══ DATA EXCERPTS ══
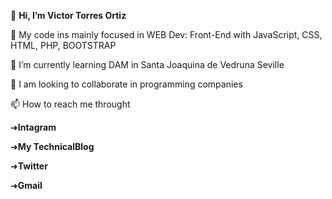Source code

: 👋 **Hi, I’m Victor Torres Ortiz**

👀 My code ins mainly focused in WEB Dev: Front-End with JavaScript, CSS, HTML, PHP, BOOTSTRAP

🌱 I’m currently learning DAM in Santa Joaquina de Vedruna Seville

💞️ I am looking to collaborate in programming companies 

📫 How to reach me throught

➜**Intagram** 

➜**My TechnicalBlog**

➜**Twitter**

➜**Gmail**
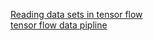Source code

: [Reading data sets in tensor flow](https://developers.googleblog.com/2017/09/introducing-tensorflow-datasets.html)   
[tensor flow data pipline](https://kratzert.github.io/2017/06/15/example-of-tensorflows-new-input-pipeline.html)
═══
(YOUR OBJECTIVE) Your copy of the listing should match it exactly, apart from the pictures, which are left out.

(ANSWER TO THIS PROBLEM)
Source code

: 👋 **Hi, I’m Victor Torres Ortiz**

👀 My code ins mainly focused in WEB Dev: Front-End with JavaScript, CSS, HTML, PHP, BOOTSTRAP

🌱 I’m currently learning DAM in Santa Joaquina de Vedruna Seville

💞️ I am looking to collaborate in programming companies 

📫 How to reach me throught

➜**Intagram** 

➜**My TechnicalBlog**

➜**Twitter**

➜**Gmail**
Source code

: [Reading data sets in tensor flow](https://developers.googleblog.com/2017/09/introducing-tensorflow-datasets.html)   
[tensor flow data pipline](https://kratzert.github.io/2017/06/15/example-of-tensorflows-new-input-pipeline.html)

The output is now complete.